Three years ago, when the legislature passed several police reform bills, it severely restricted the ability of law enforcement to pursue suspects. Today many law enforcement agencies feel powerless once a suspect leaves a crime scene in a car. Under current law, for example, if a suspected retail thief leaves a store with stolen product on their person, once they get into their getaway vehicle, the police are not allowed to pursue them.
Considering that Washington State does not have a “concealment” of product law, which is when someone hides goods on their person or in a bag, backpack, or other with the intent to steal, it creates somewhat of a predicament for law enforcement and retail loss prevention staff. Since the suspect cannot be apprehended in a store while concealing product, the only opportunity to catch the suspect is in the distance between the store’s exit door and their car. This narrow window of time creates a dangerous scenario and could lead to an employee, customer, law enforcement, or even the crook getting hurt or killed. This puts public safety at risk.
Allowing police to safely pursue suspects, with specific guidelines and regulations to ensure safety, will protect innocent bystanders, employees, and criminals themselves from potential harm.
WR wants to reemphasize that enacting meaningful pursuit legislation is not the only solution to solving public safety problems, retail theft, and organized retail crime. It is, however, one crucial part of a multi-pronged approach to address these serious and pressing community issues.
To help tackle these public safety issues, funding is needed for an Organized Retail Crime Task Force as well as better education for law enforcement, the public, and our elected officials. Funding is also crucial for the recruitment and retention of law enforcement. Washington is 51st of the 50 U.S. states and Washington DC for officers per capita, substance addiction, and mental health treatment. This statistic means Washington needs more facilities, counselors, mental health professionals, and officers, and we must disincentivize thefts by making the monetization of stolen goods more difficult.
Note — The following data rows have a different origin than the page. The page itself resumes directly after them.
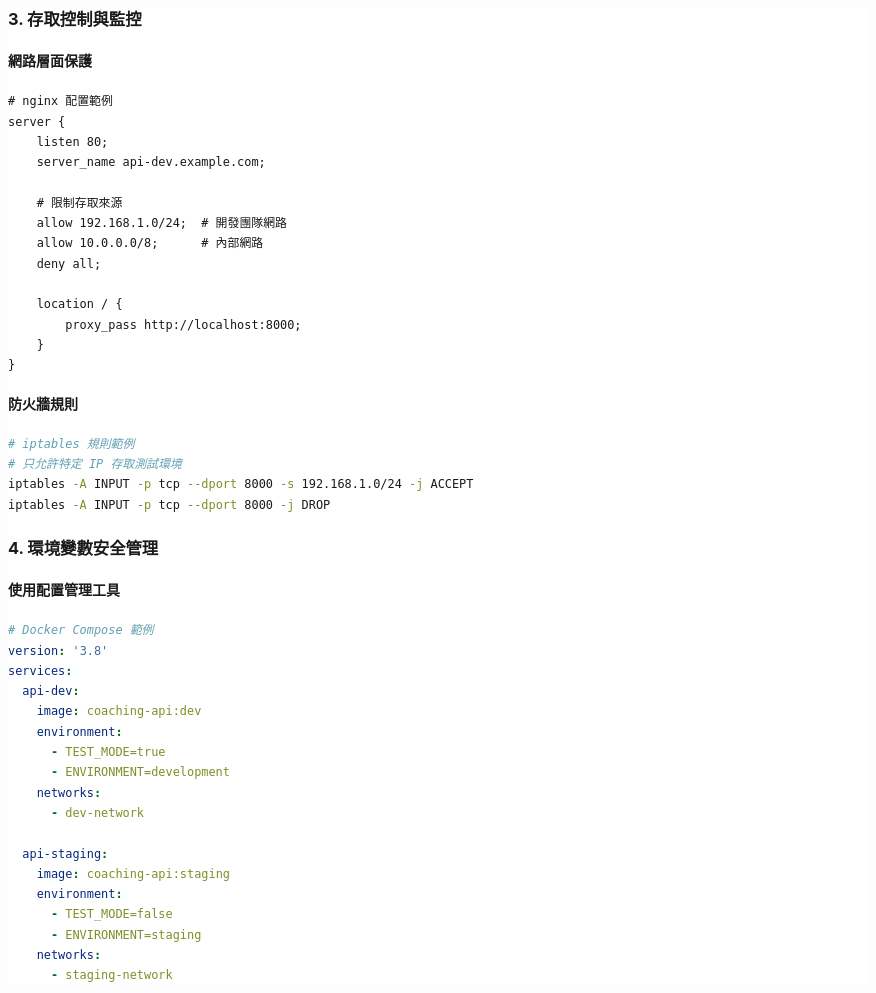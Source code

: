 ### 3. 存取控制與監控

#### 網路層面保護
```nginx
# nginx 配置範例
server {
    listen 80;
    server_name api-dev.example.com;

    # 限制存取來源
    allow 192.168.1.0/24;  # 開發團隊網路
    allow 10.0.0.0/8;      # 內部網路
    deny all;

    location / {
        proxy_pass http://localhost:8000;
    }
}
```

#### 防火牆規則
```bash
# iptables 規則範例
# 只允許特定 IP 存取測試環境
iptables -A INPUT -p tcp --dport 8000 -s 192.168.1.0/24 -j ACCEPT
iptables -A INPUT -p tcp --dport 8000 -j DROP
```

### 4. 環境變數安全管理

#### 使用配置管理工具
```yaml
# Docker Compose 範例
version: '3.8'
services:
  api-dev:
    image: coaching-api:dev
    environment:
      - TEST_MODE=true
      - ENVIRONMENT=development
    networks:
      - dev-network

  api-staging:
    image: coaching-api:staging
    environment:
      - TEST_MODE=false
      - ENVIRONMENT=staging
    networks:
      - staging-network
```
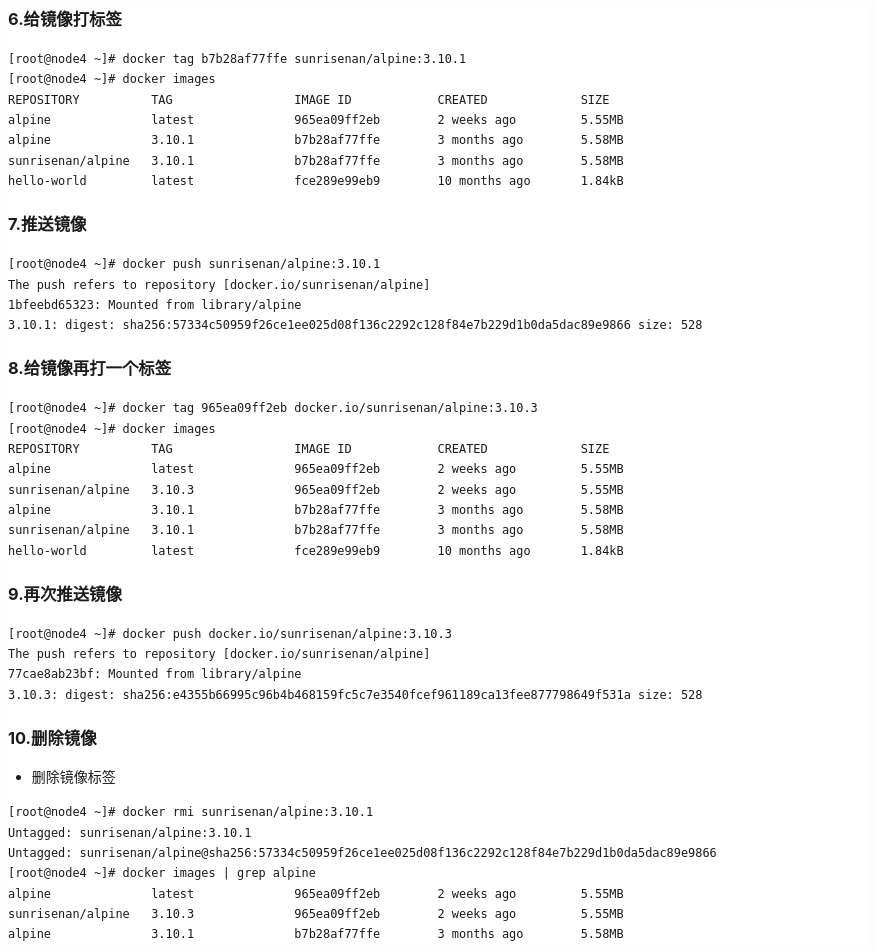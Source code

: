 ### 6.给镜像打标签

```shell
[root@node4 ~]# docker tag b7b28af77ffe sunrisenan/alpine:3.10.1
[root@node4 ~]# docker images
REPOSITORY          TAG                 IMAGE ID            CREATED             SIZE
alpine              latest              965ea09ff2eb        2 weeks ago         5.55MB
alpine              3.10.1              b7b28af77ffe        3 months ago        5.58MB
sunrisenan/alpine   3.10.1              b7b28af77ffe        3 months ago        5.58MB
hello-world         latest              fce289e99eb9        10 months ago       1.84kB
```

### 7.推送镜像

```shell
[root@node4 ~]# docker push sunrisenan/alpine:3.10.1
The push refers to repository [docker.io/sunrisenan/alpine]
1bfeebd65323: Mounted from library/alpine 
3.10.1: digest: sha256:57334c50959f26ce1ee025d08f136c2292c128f84e7b229d1b0da5dac89e9866 size: 528
```

### 8.给镜像再打一个标签

```shell
[root@node4 ~]# docker tag 965ea09ff2eb docker.io/sunrisenan/alpine:3.10.3
[root@node4 ~]# docker images
REPOSITORY          TAG                 IMAGE ID            CREATED             SIZE
alpine              latest              965ea09ff2eb        2 weeks ago         5.55MB
sunrisenan/alpine   3.10.3              965ea09ff2eb        2 weeks ago         5.55MB
alpine              3.10.1              b7b28af77ffe        3 months ago        5.58MB
sunrisenan/alpine   3.10.1              b7b28af77ffe        3 months ago        5.58MB
hello-world         latest              fce289e99eb9        10 months ago       1.84kB
```

### 9.再次推送镜像

```shell
[root@node4 ~]# docker push docker.io/sunrisenan/alpine:3.10.3
The push refers to repository [docker.io/sunrisenan/alpine]
77cae8ab23bf: Mounted from library/alpine 
3.10.3: digest: sha256:e4355b66995c96b4b468159fc5c7e3540fcef961189ca13fee877798649f531a size: 528
```

### 10.删除镜像

- 删除镜像标签

```shell
[root@node4 ~]# docker rmi sunrisenan/alpine:3.10.1
Untagged: sunrisenan/alpine:3.10.1
Untagged: sunrisenan/alpine@sha256:57334c50959f26ce1ee025d08f136c2292c128f84e7b229d1b0da5dac89e9866
[root@node4 ~]# docker images | grep alpine
alpine              latest              965ea09ff2eb        2 weeks ago         5.55MB
sunrisenan/alpine   3.10.3              965ea09ff2eb        2 weeks ago         5.55MB
alpine              3.10.1              b7b28af77ffe        3 months ago        5.58MB
```
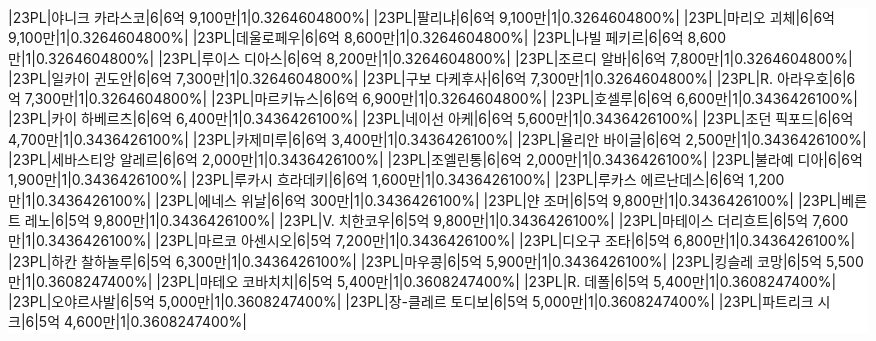 |23PL|야니크 카라스코|6|6억 9,100만|1|0.3264604800%|
|23PL|팔리냐|6|6억 9,100만|1|0.3264604800%|
|23PL|마리오 괴체|6|6억 9,100만|1|0.3264604800%|
|23PL|데울로페우|6|6억 8,600만|1|0.3264604800%|
|23PL|나빌 페키르|6|6억 8,600만|1|0.3264604800%|
|23PL|루이스 디아스|6|6억 8,200만|1|0.3264604800%|
|23PL|조르디 알바|6|6억 7,800만|1|0.3264604800%|
|23PL|일카이 귄도안|6|6억 7,300만|1|0.3264604800%|
|23PL|구보 다케후사|6|6억 7,300만|1|0.3264604800%|
|23PL|R. 아라우호|6|6억 7,300만|1|0.3264604800%|
|23PL|마르키뉴스|6|6억 6,900만|1|0.3264604800%|
|23PL|호셀루|6|6억 6,600만|1|0.3436426100%|
|23PL|카이 하베르츠|6|6억 6,400만|1|0.3436426100%|
|23PL|네이선 아케|6|6억 5,600만|1|0.3436426100%|
|23PL|조던 픽포드|6|6억 4,700만|1|0.3436426100%|
|23PL|카제미루|6|6억 3,400만|1|0.3436426100%|
|23PL|율리안 바이글|6|6억 2,500만|1|0.3436426100%|
|23PL|세바스티앙 알레르|6|6억 2,000만|1|0.3436426100%|
|23PL|조엘린통|6|6억 2,000만|1|0.3436426100%|
|23PL|불라예 디아|6|6억 1,900만|1|0.3436426100%|
|23PL|루카시 흐라데키|6|6억 1,600만|1|0.3436426100%|
|23PL|루카스 에르난데스|6|6억 1,200만|1|0.3436426100%|
|23PL|에네스 위날|6|6억 300만|1|0.3436426100%|
|23PL|얀 조머|6|5억 9,800만|1|0.3436426100%|
|23PL|베른트 레노|6|5억 9,800만|1|0.3436426100%|
|23PL|V. 치한코우|6|5억 9,800만|1|0.3436426100%|
|23PL|마테이스 더리흐트|6|5억 7,600만|1|0.3436426100%|
|23PL|마르코 아센시오|6|5억 7,200만|1|0.3436426100%|
|23PL|디오구 조타|6|5억 6,800만|1|0.3436426100%|
|23PL|하칸 찰하놀루|6|5억 6,300만|1|0.3436426100%|
|23PL|마우콩|6|5억 5,900만|1|0.3436426100%|
|23PL|킹슬레 코망|6|5억 5,500만|1|0.3608247400%|
|23PL|마테오 코바치치|6|5억 5,400만|1|0.3608247400%|
|23PL|R. 데폴|6|5억 5,400만|1|0.3608247400%|
|23PL|오야르사발|6|5억 5,000만|1|0.3608247400%|
|23PL|장-클레르 토디보|6|5억 5,000만|1|0.3608247400%|
|23PL|파트리크 시크|6|5억 4,600만|1|0.3608247400%|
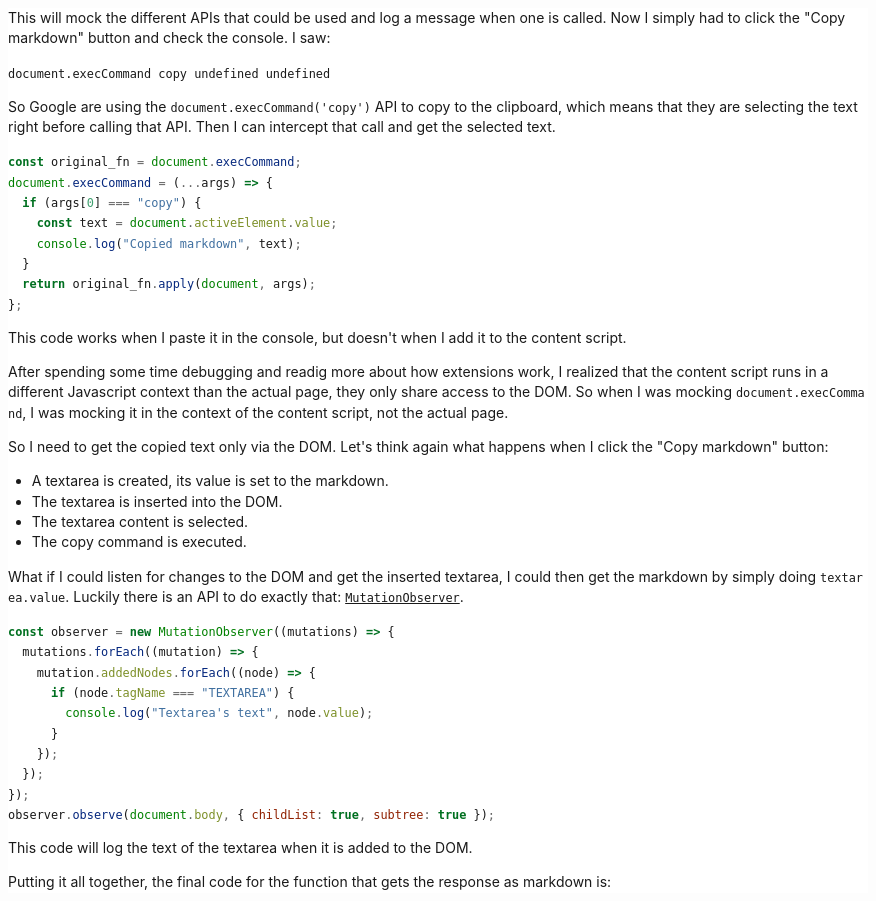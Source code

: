 This will mock the different APIs that could be used and log a message when one is called. Now I simply had to click the "Copy markdown" button and check the console. I saw:

```
document.execCommand copy undefined undefined
```

So Google are using the `document.execCommand('copy')` API to copy to the clipboard, which means that they are selecting the text right before calling that API. Then I can intercept that call and get the selected text.

```js
const original_fn = document.execCommand;
document.execCommand = (...args) => {
  if (args[0] === "copy") {
    const text = document.activeElement.value;
    console.log("Copied markdown", text);
  }
  return original_fn.apply(document, args);
};
```

This code works when I paste it in the console, but doesn't when I add it to the content script.

After spending some time debugging and readig more about how extensions work, I realized that the content script runs in a different Javascript context than the actual page, they only share access to the DOM. So when I was mocking `document.execCommand`, I was mocking it in the context of the content script, not the actual page.

So I need to get the copied text only via the DOM. Let's think again what happens when I click the "Copy markdown" button:

- A textarea is created, its value is set to the markdown.
- The textarea is inserted into the DOM.
- The textarea content is selected.
- The copy command is executed.

What if I could listen for changes to the DOM and get the inserted textarea, I could then get the markdown by simply doing `textarea.value`. Luckily there is an API to do exactly that: [`MutationObserver`](https://developer.mozilla.org/en-US/docs/Web/API/MutationObserver).

```js
const observer = new MutationObserver((mutations) => {
  mutations.forEach((mutation) => {
    mutation.addedNodes.forEach((node) => {
      if (node.tagName === "TEXTAREA") {
        console.log("Textarea's text", node.value);
      }
    });
  });
});
observer.observe(document.body, { childList: true, subtree: true });
```

This code will log the text of the textarea when it is added to the DOM.

Putting it all together, the final code for the function that gets the response as markdown is:
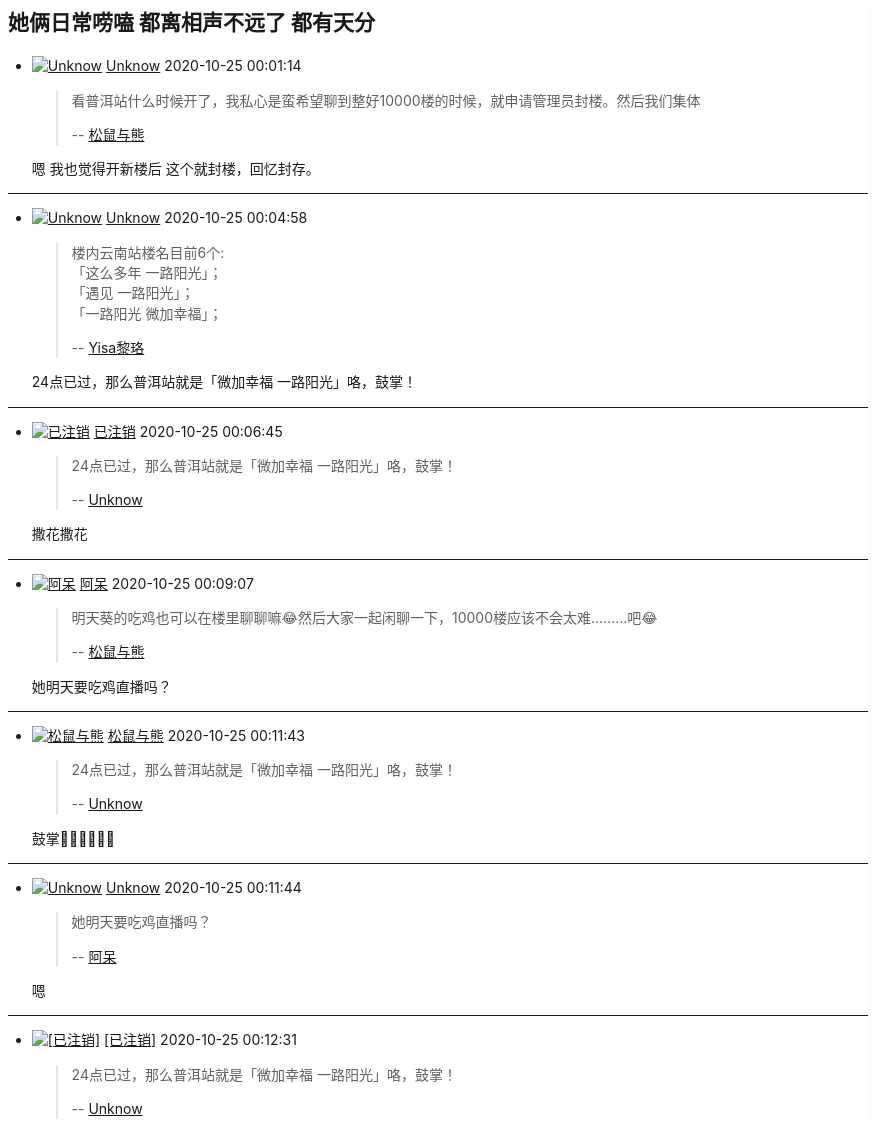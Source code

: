   她俩日常唠嗑 都离相声不远了 都有天分  
---
* [![Unknow](../../image/icon/u219306324-4.jpg)](https://www.douban.com/people/219306324/)    [Unknow](https://www.douban.com/people/219306324/)    2020-10-25 00:01:14  
  >看普洱站什么时候开了，我私心是蛮希望聊到整好10000楼的时候，就申请管理员封楼。然后我们集体  
  >
  >-- [松鼠与熊](https://www.douban.com/people/168667402/)  
  
  嗯 我也觉得开新楼后 这个就封楼，回忆封存。  
---
* [![Unknow](../../image/icon/u219306324-4.jpg)](https://www.douban.com/people/219306324/)    [Unknow](https://www.douban.com/people/219306324/)    2020-10-25 00:04:58  
  >楼内云南站楼名目前6个:  
  >「这么多年 一路阳光」；  
  >「遇见 一路阳光」；  
  >「一路阳光 微加幸福」；  
  >
  >-- [Yisa黎珞](https://www.douban.com/people/217273308/)  
  
  24点已过，那么普洱站就是「微加幸福 一路阳光」咯，鼓掌！  
---
* [![已注销](../../image/icon/u187860590-7.jpg)](https://www.douban.com/people/187860590/)    [已注销](https://www.douban.com/people/187860590/)    2020-10-25 00:06:45  
  >24点已过，那么普洱站就是「微加幸福 一路阳光」咯，鼓掌！  
  >
  >-- [Unknow](https://www.douban.com/people/219306324/)  
  
  撒花撒花  
---
* [![阿呆](../../image/icon/u223579792-1.jpg)](https://www.douban.com/people/223579792/)    [阿呆](https://www.douban.com/people/223579792/)    2020-10-25 00:09:07  
  >明天葵的吃鸡也可以在楼里聊聊嘛😂然后大家一起闲聊一下，10000楼应该不会太难.........吧😂  
  >
  >-- [松鼠与熊](https://www.douban.com/people/168667402/)  
  
  她明天要吃鸡直播吗？  
---
* [![松鼠与熊](../../image/icon/u168667402-2.jpg)](https://www.douban.com/people/168667402/)    [松鼠与熊](https://www.douban.com/people/168667402/)    2020-10-25 00:11:43  
  >24点已过，那么普洱站就是「微加幸福 一路阳光」咯，鼓掌！  
  >
  >-- [Unknow](https://www.douban.com/people/219306324/)  
  
  鼓掌👏🏻👏🏻👏🏻  
---
* [![Unknow](../../image/icon/u219306324-4.jpg)](https://www.douban.com/people/219306324/)    [Unknow](https://www.douban.com/people/219306324/)    2020-10-25 00:11:44  
  >她明天要吃鸡直播吗？  
  >
  >-- [阿呆](https://www.douban.com/people/223579792/)  
  
  嗯  
---
* [![[已注销]](../../image/icon/user_normal.jpg)](https://www.douban.com/people/219008874/)    [[已注销]](https://www.douban.com/people/219008874/)    2020-10-25 00:12:31  
  >24点已过，那么普洱站就是「微加幸福 一路阳光」咯，鼓掌！  
  >
  >-- [Unknow](https://www.douban.com/people/219306324/)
Two bills before the legislature seek to study police pursuit issues over the next several years. Studies would be helpful, and WR supports these efforts. However, these studies are not a replacement for passing meaningful police pursuit legislation as soon as possible so that law enforcement can keep the public safe and minimize criminal activity.
WR encourages the legislature to act swiftly on House Bill 1363—allowing police pursuits—sponsored by Rep. Alicia Rule (D-42.) We also support Senate Bill 5533, sponsored by Senator John Lovick (D-44), and House Bill 1586, sponsored by Rep. Roger Goodman (D-45), which create a workgroup to study the current laws and make improvement recommendations to the legislature.